John was appalled. He’d left her a failed art history student, and come back to find her a STAR, thanks to RUNNING AROUND NAKED IN THE STREET. He berated her but she just giggled, and John had to acknowledge defeat — what man can compete with the EIFFEL TOWER?
He got home a little late that day, full of excit
ing news. ‘I had to shake him to wake him up,’ he recited with animation, recalling a heroic moment in the wheelhouse. ‘He was sleeping at the WHEEL! I had to grab it and change course quick to avoid a collision. That bloke’s been sacked. How’s the wine?’
He poured himself a glass. Dot was at that stage of drunkenness when you think putting on your lipstick is EASY.
‘Have to be off early tomorrow,’ said John. ‘We have to sharpen all the hooks, test the beeper buoys, adjust the crimper, make six thousand leaders and some ball drops, add three miles of mainline to the spool, service the air-pressure system, charge the salt water ice machine’s compressor with Freon …’
It was sometimes an uphill struggle getting Dot interested in the workings of a swordfish boat (she was easily bored by sea breezes blowing at 15 knots, and responded best to accounts of John SAVING LIVES).

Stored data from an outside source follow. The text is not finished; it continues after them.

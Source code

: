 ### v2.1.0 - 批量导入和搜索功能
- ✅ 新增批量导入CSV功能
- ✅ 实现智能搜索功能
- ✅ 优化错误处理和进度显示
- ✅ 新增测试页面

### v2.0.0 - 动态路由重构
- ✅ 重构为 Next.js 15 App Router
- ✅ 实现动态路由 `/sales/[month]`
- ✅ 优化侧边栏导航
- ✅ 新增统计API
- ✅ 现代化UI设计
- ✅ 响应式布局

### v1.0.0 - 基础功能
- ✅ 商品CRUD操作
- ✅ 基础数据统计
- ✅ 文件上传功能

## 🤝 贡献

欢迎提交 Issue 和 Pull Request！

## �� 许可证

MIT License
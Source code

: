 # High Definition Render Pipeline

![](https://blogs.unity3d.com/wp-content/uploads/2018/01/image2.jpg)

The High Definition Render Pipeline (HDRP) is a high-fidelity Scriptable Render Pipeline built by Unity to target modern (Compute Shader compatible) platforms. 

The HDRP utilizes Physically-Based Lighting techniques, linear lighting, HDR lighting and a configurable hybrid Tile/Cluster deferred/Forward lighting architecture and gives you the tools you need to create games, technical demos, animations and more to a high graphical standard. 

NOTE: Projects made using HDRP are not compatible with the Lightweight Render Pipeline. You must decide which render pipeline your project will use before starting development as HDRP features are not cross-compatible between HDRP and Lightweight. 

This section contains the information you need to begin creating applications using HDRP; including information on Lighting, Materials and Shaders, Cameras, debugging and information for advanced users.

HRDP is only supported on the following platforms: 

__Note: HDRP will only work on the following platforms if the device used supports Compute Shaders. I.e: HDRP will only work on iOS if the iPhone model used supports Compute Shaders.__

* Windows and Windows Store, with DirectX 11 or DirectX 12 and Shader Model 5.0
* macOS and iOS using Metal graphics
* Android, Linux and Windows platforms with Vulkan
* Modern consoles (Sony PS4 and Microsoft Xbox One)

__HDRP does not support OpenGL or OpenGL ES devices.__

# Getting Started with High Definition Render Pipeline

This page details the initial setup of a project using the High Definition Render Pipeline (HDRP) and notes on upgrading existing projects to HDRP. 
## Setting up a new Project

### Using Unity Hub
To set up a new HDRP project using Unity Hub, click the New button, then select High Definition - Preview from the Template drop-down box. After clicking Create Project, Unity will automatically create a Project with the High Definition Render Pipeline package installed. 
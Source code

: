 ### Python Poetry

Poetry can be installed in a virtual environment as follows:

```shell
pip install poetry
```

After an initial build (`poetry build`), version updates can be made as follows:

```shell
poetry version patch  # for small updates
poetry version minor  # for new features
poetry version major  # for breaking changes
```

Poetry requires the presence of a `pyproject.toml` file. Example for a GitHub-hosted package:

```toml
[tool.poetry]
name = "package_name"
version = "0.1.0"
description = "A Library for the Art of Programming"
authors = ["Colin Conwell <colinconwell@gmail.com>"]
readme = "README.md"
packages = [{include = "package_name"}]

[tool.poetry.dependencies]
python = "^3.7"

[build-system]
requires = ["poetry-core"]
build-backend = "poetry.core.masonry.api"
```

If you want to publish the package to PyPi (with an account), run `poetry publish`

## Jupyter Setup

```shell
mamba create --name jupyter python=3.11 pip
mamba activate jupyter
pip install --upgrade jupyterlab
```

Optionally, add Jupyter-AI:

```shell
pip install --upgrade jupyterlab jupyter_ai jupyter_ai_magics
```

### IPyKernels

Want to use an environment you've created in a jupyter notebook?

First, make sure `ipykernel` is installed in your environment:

But later they ate Cream of Fennel Soup (an aphrodisiac) with Tapenade Croutons (not so much) and were content.
What’s it like to be named ‘John’ anyway? To be for ever one amongst so many. What does it say about your PARENTS? Did they find you boring FROM BIRTH? Or did they just want you to fit in with the crowd? (Why is THAT a good thing?) Does it give you HUMILITY to be named ‘John’? Are you always sure your friends know WHICH ‘John’ they’re talking to? (John got most of his girlfriends to call him ‘Jack’.)
Dot in Pompeii
Dot and John went to Naples! They fucked in the morning in front of the big mirrors on the wardrobe in their hotel room, then presented themselves downstairs for breakfast. It was a serve-yourself affair, with tiny rolls, white butter, ham, jam, fruit juice, and coffee that was not hot. A French woman complained in poor Italian that there was no CHEESE. There is so little assent in the world on the subject of breakfast.